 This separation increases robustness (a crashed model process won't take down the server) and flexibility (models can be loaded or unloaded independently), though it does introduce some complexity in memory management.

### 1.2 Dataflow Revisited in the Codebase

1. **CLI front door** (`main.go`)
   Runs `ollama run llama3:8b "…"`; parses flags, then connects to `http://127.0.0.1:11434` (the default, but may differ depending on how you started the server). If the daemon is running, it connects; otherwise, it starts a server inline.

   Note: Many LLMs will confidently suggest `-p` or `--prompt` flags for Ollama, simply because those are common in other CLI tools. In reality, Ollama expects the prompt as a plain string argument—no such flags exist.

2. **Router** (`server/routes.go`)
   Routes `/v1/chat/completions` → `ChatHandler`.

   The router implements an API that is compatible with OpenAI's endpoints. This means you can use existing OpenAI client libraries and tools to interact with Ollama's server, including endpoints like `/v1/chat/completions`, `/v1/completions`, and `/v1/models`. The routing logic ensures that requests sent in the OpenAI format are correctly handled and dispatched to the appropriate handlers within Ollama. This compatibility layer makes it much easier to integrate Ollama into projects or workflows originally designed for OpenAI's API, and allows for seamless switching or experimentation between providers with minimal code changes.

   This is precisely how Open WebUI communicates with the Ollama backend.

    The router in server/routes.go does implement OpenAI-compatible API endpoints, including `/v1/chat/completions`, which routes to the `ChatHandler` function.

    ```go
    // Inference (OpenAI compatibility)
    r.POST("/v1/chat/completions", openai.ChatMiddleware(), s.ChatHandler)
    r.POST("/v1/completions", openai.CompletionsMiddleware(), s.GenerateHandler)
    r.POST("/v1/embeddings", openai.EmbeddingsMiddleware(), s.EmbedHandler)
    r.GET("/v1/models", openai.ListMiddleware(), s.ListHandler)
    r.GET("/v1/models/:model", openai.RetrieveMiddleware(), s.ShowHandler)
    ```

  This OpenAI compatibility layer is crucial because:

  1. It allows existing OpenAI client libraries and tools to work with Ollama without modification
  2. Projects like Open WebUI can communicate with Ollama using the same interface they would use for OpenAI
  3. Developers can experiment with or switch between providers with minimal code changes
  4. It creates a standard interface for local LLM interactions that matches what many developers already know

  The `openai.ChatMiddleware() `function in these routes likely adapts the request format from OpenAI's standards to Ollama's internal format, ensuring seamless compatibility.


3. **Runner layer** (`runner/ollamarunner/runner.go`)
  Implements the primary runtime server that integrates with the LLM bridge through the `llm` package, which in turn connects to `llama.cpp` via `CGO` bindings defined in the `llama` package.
....................
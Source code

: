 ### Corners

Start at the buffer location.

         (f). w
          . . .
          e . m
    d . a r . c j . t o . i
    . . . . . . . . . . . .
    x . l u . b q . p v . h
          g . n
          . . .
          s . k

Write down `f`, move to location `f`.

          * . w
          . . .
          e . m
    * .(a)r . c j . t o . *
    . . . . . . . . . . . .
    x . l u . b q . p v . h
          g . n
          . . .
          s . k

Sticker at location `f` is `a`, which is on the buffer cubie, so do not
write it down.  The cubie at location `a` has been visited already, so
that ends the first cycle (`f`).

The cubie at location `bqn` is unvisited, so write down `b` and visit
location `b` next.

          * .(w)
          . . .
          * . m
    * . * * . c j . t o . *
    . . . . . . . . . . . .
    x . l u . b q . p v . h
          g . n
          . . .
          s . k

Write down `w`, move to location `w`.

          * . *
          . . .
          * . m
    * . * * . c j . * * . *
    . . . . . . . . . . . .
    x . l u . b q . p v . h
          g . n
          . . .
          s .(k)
....................
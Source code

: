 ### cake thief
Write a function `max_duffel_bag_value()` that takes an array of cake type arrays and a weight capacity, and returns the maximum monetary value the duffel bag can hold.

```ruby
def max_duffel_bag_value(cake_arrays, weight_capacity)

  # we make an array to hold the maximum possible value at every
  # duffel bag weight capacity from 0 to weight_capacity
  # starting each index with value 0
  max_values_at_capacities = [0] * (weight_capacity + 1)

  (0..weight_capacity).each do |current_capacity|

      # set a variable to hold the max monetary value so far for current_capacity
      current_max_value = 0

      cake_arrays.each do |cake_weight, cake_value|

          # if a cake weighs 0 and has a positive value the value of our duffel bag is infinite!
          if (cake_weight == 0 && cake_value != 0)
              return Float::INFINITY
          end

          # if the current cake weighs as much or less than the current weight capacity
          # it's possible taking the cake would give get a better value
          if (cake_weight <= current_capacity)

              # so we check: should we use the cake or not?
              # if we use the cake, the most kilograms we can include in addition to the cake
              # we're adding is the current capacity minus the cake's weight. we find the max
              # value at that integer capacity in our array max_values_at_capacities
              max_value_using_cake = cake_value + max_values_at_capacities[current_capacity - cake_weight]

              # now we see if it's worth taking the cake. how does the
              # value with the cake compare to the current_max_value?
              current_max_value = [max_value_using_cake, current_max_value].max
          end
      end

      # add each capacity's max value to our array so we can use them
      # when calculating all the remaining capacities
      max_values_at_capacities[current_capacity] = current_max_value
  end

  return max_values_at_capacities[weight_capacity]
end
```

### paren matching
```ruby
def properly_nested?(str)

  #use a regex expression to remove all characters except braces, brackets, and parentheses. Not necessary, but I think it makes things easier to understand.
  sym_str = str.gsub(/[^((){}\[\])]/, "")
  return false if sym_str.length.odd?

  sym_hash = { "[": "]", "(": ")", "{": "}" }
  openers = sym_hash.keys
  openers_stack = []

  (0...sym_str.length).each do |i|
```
....................
* [Required action]:
Reproduce verbatim the lines above, from the line with "This separation increases" through the line with "1. **CLI front".

* [Output below]:
 This separation increases robustness (a crashed model process won't take down the server) and flexibility (models can be loaded or unloaded independently), though it does introduce some complexity in memory management.

### 1.2 Dataflow Revisited in the Codebase

1. **CLI front door** (`main.go`)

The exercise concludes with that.